- **Instructions to follow**: All lines after the one containing "where $S N _" are needed, along with that line itself. Please repeat them exactly through the end of the entries.

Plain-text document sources
[Start of section]

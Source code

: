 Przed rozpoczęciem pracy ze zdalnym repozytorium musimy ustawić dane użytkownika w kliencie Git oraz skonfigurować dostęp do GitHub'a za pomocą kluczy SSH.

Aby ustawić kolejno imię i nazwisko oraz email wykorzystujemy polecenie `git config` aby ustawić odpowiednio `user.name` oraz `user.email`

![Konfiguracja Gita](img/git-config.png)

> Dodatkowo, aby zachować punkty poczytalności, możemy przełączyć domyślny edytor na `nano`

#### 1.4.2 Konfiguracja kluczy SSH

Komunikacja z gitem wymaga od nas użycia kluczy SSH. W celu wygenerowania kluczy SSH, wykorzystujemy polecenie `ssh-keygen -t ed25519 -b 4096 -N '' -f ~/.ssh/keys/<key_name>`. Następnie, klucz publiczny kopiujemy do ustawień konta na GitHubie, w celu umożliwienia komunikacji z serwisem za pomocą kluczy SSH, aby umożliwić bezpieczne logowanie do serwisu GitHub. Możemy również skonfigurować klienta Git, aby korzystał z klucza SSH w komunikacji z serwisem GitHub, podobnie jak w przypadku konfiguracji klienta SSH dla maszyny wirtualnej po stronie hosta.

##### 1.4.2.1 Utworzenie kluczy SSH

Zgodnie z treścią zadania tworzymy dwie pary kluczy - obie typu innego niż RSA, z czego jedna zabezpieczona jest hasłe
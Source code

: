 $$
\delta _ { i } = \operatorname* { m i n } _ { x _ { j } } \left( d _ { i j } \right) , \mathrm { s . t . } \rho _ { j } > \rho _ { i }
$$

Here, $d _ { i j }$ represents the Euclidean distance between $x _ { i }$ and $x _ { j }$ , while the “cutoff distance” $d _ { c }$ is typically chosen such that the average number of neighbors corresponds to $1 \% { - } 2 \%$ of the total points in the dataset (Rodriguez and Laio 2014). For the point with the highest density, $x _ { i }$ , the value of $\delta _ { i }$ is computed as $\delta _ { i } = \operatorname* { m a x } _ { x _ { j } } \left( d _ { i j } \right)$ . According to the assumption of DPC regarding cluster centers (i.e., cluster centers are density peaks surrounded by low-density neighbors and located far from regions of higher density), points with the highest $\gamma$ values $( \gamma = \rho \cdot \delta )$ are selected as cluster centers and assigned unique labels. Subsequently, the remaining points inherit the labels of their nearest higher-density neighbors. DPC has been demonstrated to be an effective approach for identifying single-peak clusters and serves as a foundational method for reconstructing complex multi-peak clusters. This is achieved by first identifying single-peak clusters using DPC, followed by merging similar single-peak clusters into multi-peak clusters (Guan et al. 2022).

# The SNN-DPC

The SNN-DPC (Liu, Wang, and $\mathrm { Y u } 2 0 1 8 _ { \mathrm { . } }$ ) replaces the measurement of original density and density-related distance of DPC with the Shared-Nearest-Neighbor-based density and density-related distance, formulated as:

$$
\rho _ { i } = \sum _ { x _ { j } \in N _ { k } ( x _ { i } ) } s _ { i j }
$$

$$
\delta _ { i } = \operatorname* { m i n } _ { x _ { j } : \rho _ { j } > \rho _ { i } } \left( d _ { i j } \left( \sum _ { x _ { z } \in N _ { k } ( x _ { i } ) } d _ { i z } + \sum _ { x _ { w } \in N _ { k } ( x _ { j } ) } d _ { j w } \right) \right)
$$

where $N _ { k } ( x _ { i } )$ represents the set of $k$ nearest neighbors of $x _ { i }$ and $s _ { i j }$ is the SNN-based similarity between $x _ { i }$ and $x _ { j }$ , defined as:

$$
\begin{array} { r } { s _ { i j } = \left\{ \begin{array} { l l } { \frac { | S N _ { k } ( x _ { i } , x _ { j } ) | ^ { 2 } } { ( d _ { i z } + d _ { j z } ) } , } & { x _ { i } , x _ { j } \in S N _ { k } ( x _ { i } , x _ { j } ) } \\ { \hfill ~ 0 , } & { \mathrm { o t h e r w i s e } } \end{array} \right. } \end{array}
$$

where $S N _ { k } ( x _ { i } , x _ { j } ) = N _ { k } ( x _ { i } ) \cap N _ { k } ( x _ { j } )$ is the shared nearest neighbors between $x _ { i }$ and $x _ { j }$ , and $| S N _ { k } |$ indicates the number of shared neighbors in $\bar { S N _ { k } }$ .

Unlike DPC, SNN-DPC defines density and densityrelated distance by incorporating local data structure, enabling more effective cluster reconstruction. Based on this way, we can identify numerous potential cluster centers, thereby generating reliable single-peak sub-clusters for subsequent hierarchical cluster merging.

[End of section]

- **Solution to the exercise**:
where $S N _ { k } ( x _ { i } , x _ { j } ) = N _ { k } ( x _ { i } ) \cap N _ { k } ( x _ { j } )$ is the shared nearest neighbors between $x _ { i }$ and $x _ { j }$ , and $| S N _ { k } |$ indicates the number of shared neighbors in $\bar { S N _ { k } }$ .

Unlike DPC, SNN-DPC defines density and densityrelated distance by incorporating local data structure, enabling more effective cluster reconstruction. Based on this way, we can identify numerous potential cluster centers, thereby generating reliable single-peak sub-clusters for subsequent hierarchical cluster merging.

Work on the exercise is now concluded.